Background
- Type: Hormonal
- First use: 1993 (Finland)

Pregnancy rates (first year)
- Perfect use: ?
- Typical use: ?

Usage
- Reversibility: Yes
- User reminders: ?

Advantages and disadvantages
- STI protection: No

= Estradiol-containing birth control pill =

Combined birth control pills that contain natural estradiol or an estradiol ester (e.g., estradiol valerate) include:

- Estradiol valerate and cyproterone acetate (brand name Femilar) – introduced in Finland (only) in 1993
- Estradiol valerate and dienogest (brand names Qlaira, Natazia) – introduced in Europe in 2009 and the U.S. in 2010
- Estradiol and nomegestrol acetate (brand name Zoely) – introduced in Europe in 2011

Estradiol, mainly as esters including estradiol valerate, estradiol cypionate, and estradiol enanthate, is also the exclusive estrogen used in combined injectable contraceptives.

As of 2021, more than 95% of prescriptions are for combined hormonal birth control forms containing the synthetic estrogen ethinylestradiol (EE). Hence, estradiol-based birth control pills are still not widely used.

==Side effects==
Birth control pills containing estradiol have less impact on liver protein synthesis than ethinylestradiol-containing birth control pills, and it is thought that for this reason, they may pose less of a risk of venous thromboembolism (VTE). In accordance, although birth control pills containing estradiol valerate/dienogest are associated with a significantly increased risk of VTE, they are associated with a significantly lower risk of venous thromboembolism than birth control pills containing ethinylestradiol and a progestin. The risk of VTE with estradiol/nomegestrol acetate birth control pills is under study.
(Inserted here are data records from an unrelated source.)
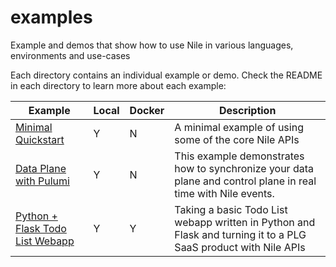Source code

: # examples
Example and demos that show how to use Nile in various languages, environments and use-cases

Each directory contains an individual example or demo. Check the README in each directory to learn more about each example:

| Example | Local | Docker | Description |
|---------|-------|--------|-------------|
| [Minimal Quickstart](nodejs_quickstart/) | Y |  N | A minimal example of using some of the core Nile APIs |
| [Data Plane with Pulumi](data-plane/pulumi/) | Y | N | This example demonstrates how to synchronize your data plane and control plane in real time with Nile events. |
| [Python + Flask Todo List Webapp](python-flask-todo-list/) | Y | Y |  Taking a basic Todo List webapp written in Python and Flask and turning it to a PLG SaaS product with Nile APIs |
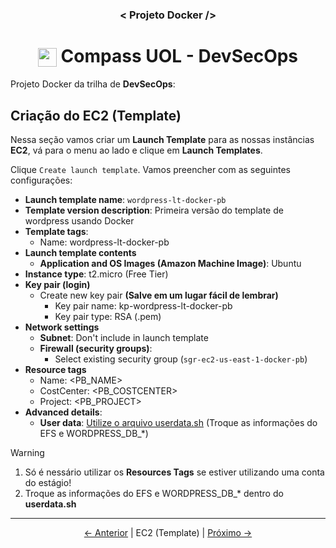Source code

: <h3 align="center">< Projeto Docker /></h3>

<h1 align="center">
    <img align="center" src="https://logospng.org/download/uol/logo-uol-icon-256.png" width="30" height="30" /> Compass UOL - DevSecOps
</h1>

Projeto Docker da trilha de **DevSecOps**:

## Criação do EC2 (Template)

Nessa seção vamos criar um **Launch Template** para as nossas instâncias **EC2**, vá para o menu ao lado e clique em **Launch Templates**.

Clique `Create launch template`. Vamos preencher com as seguintes configurações:

- **Launch template name**: `wordpress-lt-docker-pb`
- **Template version description**: Primeira versão do template de wordpress usando Docker
- **Template tags**:
  - Name: wordpress-lt-docker-pb
- **Launch template contents**
  - **Application and OS Images (Amazon Machine Image)**: Ubuntu
- **Instance type**: t2.micro (Free Tier)
- **Key pair (login)**
  - Create new key pair **(Salve em um lugar fácil de lembrar)**
    - Key pair name: kp-wordpress-lt-docker-pb
    - Key pair type: RSA (.pem)
- **Network settings**
  - **Subnet**: Don't include in launch template
  - **Firewall (security groups)**:
    - Select existing security group (`sgr-ec2-us-east-1-docker-pb`)
- **Resource tags**
  - Name: \<PB_NAME\>
  - CostCenter: \<PB_COSTCENTER\>
  - Project: \<PB_PROJECT\>
- **Advanced details**:
  - **User data**: [Utilize o arquivo userdata.sh](./userdata.sh) (Troque as informações do EFS e WORDPRESS_DB\_\*)

> [!WARNING]
>
> 1. Só é nessário utilizar os **Resources Tags** se estiver utilizando uma conta do estágio!
> 2. Troque as informações do EFS e WORDPRESS_DB\_\* dentro do **userdata.sh**

---

<div align="center">

[← Anterior](8.load_balancer.md) | EC2 (Template) | [Próximo →](10.auto_scaling_group.md)

<div>

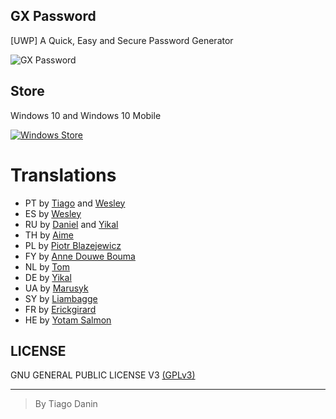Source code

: ## GX Password
[UWP] A Quick, Easy and Secure Password Generator

![GX Password](https://raw.githubusercontent.com/TiagoDanin/GX-Password/master/image.png "GX Password")

## Store
Windows 10 and Windows 10 Mobile

[![Windows Store](https://assets.windowsphone.com/f2f77ec7-9ba9-4850-9ebe-77e366d08adc/English_Get_it_Win_10_InvariantCulture_Default.png)](https://www.microsoft.com/store/apps/9p6dqd7thb09)

# Translations
- PT by [Tiago](https://github.com/TiagoDanin) and [Wesley](https://github.com/Synk0)
- ES by [Wesley](https://github.com/Synk0)
- RU by [Daniel](https://github.com/dhavdc) and [Yikal](https://github.com/Yikal)
- TH by [Aime](https://github.com/AimeTPGM)
- PL by [Piotr Blazejewicz](https://github.com/peterblazejewicz)
- FY by [Anne Douwe Bouma](https://github.com/anned20)
- NL by [Tom](https://github.com/TomG777)
- DE by [Yikal](https://github.com/Yikal)
- UA by [Marusyk](https://github.com/Marusyk)
- SY by [Liambagge](https://github.com/liambagge)
- FR by [Erickgirard](https://github.com/erickgirard)
- HE by [Yotam Salmon](https://github.com/yotam180)


## LICENSE
GNU GENERAL PUBLIC LICENSE V3 [(GPLv3)](https://github.com/TiagoDanin/GX-Password/blob/master/LICENSE)

---
> By Tiago Danin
Incidence of irregular vaginal bleeding may be higher with estradiol-containing birth control pills in relation to the fact that estradiol is a weaker estrogen than ethinylestradiol in the endometrium.

==Pharmacology==
The pharmacodynamics and pharmacokinetics of estradiol in the context of use in birth control pills have been studied and reviewed.

==Research==
Experimental estradiol-containing birth control pills that were studied but never marketed include:

- Estradiol/norethisterone (Netagen, Netagen 403)
- Estradiol/estriol/norethisterone (Netagen 423)
- Estradiol/estriol/norethisterone acetate
- Estradiol/desogestrel
- Estradiol cyclooctyl acetate/desogestrel
- Estradiol/ethinylestradiol/dienogest

A large randomized controlled trial of a birth control pill containing ethinylestradiol/norethisterone acetate versus a birth control pill containing estradiol/estriol/norethisterone acetate has been conducted.